Data:

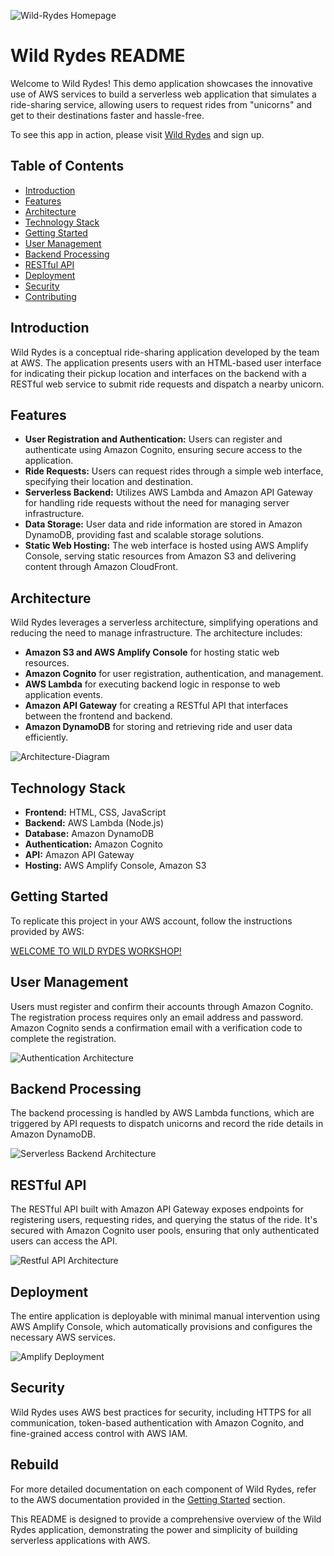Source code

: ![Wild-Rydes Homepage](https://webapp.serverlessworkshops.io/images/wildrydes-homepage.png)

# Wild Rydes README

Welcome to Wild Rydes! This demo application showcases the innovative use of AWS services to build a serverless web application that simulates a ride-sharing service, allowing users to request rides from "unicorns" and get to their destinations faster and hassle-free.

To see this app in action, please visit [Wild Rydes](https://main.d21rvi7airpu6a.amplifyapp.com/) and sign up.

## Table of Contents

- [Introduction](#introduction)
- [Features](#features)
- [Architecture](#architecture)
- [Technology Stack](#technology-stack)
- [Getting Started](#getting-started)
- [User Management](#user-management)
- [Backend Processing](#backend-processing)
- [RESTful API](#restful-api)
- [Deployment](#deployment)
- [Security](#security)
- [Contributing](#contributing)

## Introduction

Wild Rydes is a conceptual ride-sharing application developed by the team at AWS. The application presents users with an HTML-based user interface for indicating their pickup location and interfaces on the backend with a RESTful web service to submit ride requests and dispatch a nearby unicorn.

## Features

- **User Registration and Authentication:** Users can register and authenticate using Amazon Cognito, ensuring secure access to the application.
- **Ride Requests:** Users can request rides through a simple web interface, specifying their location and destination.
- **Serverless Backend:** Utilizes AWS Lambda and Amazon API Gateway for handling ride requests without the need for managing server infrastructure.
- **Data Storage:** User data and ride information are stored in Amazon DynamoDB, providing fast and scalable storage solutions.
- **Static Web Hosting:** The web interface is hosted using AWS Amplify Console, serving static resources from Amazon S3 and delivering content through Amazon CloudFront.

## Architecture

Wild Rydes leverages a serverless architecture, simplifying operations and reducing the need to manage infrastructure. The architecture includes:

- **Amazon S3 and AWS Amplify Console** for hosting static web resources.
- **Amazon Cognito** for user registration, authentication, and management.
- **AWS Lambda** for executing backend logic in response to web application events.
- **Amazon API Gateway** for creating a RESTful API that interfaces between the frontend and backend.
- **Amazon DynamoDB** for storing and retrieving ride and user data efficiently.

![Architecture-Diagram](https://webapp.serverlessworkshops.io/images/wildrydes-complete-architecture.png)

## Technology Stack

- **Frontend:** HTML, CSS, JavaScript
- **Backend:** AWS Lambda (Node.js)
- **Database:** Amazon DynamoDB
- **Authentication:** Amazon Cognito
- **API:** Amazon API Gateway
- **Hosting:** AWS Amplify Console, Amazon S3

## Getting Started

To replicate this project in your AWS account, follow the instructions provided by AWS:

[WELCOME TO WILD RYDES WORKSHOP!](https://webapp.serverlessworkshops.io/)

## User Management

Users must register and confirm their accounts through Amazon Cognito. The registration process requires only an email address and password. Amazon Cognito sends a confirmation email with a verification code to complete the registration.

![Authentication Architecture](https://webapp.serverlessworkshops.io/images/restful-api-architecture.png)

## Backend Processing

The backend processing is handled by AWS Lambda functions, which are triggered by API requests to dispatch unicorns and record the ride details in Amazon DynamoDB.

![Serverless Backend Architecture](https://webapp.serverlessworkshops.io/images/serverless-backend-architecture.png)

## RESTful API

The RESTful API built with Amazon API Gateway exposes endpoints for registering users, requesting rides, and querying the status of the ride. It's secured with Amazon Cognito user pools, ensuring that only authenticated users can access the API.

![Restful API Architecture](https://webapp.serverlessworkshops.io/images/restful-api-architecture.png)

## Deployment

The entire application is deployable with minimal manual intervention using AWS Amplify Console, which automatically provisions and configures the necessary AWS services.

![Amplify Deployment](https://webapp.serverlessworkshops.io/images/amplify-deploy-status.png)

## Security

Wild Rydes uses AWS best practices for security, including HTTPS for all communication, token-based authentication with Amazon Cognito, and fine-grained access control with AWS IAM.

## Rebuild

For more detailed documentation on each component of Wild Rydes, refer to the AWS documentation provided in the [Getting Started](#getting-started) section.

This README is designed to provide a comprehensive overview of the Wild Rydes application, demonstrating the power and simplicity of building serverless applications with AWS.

---

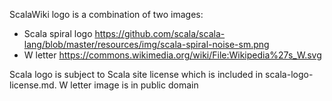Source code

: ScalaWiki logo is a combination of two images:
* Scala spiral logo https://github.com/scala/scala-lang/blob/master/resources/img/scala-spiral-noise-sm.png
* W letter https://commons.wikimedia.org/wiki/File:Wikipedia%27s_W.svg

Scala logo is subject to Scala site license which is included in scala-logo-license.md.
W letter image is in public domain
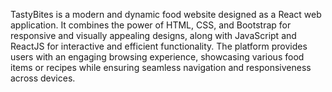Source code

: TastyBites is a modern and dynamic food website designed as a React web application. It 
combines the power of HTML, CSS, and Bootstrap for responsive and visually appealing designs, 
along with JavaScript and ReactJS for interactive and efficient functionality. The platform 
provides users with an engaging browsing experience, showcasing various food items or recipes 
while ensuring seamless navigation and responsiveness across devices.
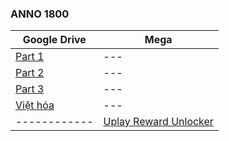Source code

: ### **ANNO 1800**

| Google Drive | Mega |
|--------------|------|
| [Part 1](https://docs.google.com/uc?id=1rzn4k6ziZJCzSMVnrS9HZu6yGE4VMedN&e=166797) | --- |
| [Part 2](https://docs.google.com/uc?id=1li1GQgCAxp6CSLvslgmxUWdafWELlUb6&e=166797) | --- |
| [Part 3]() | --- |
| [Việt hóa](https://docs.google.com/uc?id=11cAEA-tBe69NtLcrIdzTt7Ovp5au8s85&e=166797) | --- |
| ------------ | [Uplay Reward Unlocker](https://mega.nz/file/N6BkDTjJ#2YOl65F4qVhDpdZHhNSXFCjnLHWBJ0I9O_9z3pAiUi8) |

...

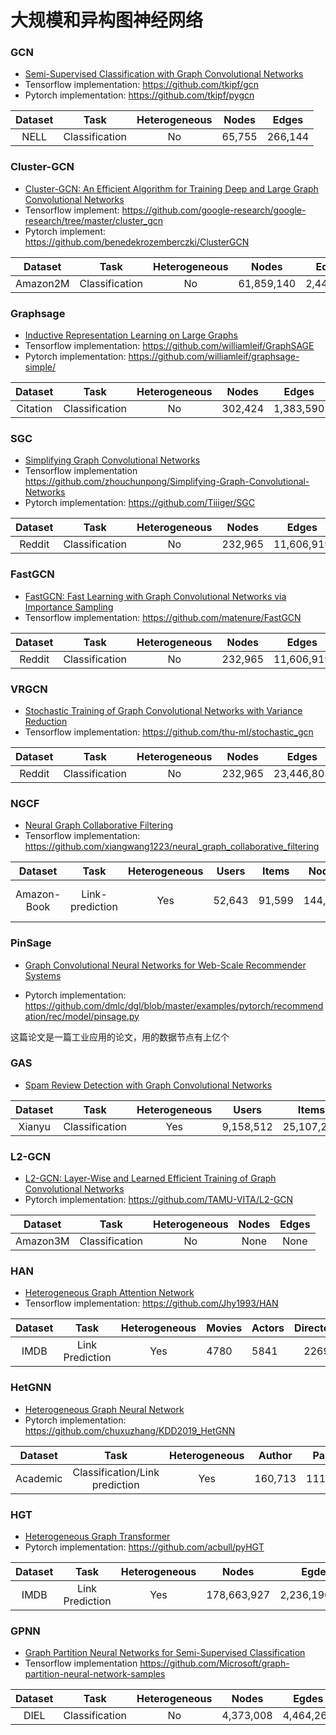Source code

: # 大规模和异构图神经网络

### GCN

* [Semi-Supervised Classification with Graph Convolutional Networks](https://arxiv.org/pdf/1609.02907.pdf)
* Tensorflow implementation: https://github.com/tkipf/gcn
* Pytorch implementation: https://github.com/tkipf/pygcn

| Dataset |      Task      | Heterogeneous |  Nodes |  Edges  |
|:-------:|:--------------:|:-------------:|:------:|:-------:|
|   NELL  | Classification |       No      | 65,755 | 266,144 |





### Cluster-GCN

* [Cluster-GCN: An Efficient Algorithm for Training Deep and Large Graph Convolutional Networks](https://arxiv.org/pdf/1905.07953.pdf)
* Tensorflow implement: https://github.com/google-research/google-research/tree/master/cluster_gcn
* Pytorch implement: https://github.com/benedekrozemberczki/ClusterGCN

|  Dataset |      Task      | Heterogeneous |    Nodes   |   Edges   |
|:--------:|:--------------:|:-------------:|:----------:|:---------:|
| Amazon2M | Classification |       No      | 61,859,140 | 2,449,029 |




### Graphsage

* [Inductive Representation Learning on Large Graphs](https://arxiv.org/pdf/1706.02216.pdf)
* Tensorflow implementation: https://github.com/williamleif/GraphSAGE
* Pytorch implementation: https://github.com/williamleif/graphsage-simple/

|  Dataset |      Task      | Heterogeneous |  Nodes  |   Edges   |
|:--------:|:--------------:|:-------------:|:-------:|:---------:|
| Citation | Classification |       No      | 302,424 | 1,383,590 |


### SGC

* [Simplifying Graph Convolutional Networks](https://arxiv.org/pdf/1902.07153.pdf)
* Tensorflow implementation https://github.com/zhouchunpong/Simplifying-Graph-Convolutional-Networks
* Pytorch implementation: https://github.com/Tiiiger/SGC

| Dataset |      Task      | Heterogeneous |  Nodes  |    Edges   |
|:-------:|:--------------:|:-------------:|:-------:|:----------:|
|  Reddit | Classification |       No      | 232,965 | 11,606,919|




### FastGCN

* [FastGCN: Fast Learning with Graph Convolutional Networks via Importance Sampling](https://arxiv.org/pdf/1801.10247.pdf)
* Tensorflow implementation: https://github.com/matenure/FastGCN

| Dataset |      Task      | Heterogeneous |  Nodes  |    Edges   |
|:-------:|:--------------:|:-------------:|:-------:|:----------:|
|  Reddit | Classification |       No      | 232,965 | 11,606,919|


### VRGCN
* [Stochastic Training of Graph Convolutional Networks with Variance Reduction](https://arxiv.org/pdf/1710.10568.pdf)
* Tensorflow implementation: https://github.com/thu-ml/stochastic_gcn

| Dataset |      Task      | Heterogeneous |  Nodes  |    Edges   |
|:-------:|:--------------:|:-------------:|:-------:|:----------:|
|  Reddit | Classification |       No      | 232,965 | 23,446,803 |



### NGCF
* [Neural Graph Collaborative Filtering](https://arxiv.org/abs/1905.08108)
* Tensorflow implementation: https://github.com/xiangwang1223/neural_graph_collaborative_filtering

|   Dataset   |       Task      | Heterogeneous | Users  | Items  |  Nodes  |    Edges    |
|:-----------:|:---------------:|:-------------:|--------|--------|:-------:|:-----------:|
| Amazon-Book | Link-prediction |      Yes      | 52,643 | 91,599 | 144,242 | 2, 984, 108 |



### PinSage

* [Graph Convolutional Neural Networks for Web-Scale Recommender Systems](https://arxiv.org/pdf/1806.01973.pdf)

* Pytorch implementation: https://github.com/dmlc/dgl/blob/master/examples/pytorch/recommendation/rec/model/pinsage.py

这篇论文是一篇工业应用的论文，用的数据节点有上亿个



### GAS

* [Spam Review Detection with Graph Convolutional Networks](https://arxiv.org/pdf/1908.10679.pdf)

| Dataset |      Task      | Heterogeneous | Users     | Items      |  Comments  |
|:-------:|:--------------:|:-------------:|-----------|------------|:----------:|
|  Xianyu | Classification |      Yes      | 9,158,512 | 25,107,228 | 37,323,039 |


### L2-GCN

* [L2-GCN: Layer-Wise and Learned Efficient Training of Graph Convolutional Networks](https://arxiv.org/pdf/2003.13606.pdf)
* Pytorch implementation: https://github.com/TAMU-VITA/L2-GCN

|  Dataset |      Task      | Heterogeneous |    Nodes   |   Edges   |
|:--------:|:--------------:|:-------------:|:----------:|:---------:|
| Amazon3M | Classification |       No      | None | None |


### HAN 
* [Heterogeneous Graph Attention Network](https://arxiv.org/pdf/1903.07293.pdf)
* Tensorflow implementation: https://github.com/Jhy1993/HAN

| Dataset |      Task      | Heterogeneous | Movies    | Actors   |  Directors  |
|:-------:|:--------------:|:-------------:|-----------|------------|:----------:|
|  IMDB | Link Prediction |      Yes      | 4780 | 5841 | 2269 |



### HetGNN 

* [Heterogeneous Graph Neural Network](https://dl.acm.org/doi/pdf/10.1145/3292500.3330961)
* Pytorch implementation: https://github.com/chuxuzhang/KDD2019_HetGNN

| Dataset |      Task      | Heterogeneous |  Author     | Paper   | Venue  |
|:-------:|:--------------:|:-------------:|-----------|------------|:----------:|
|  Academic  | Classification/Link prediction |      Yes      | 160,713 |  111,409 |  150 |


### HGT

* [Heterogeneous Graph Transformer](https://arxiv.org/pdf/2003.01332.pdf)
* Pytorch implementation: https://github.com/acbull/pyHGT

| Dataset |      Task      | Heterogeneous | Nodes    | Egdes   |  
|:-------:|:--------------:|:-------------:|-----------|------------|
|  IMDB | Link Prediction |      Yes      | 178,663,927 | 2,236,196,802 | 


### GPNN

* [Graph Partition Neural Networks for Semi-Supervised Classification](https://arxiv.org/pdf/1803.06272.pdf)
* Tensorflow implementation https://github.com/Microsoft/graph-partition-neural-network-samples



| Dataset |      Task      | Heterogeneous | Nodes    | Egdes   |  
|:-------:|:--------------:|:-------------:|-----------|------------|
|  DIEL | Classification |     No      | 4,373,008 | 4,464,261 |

Work to complete:
All that belongs in your answer is the stretch of entries above from the line with "Wild Rydes uses" through the line with "This README is", printed exactly.

Response to the task:
Wild Rydes uses AWS best practices for security, including HTTPS for all communication, token-based authentication with Amazon Cognito, and fine-grained access control with AWS IAM.

## Rebuild

For more detailed documentation on each component of Wild Rydes, refer to the AWS documentation provided in the [Getting Started](#getting-started) section.

This README is designed to provide a comprehensive overview of the Wild Rydes application, demonstrating the power and simplicity of building serverless applications with AWS.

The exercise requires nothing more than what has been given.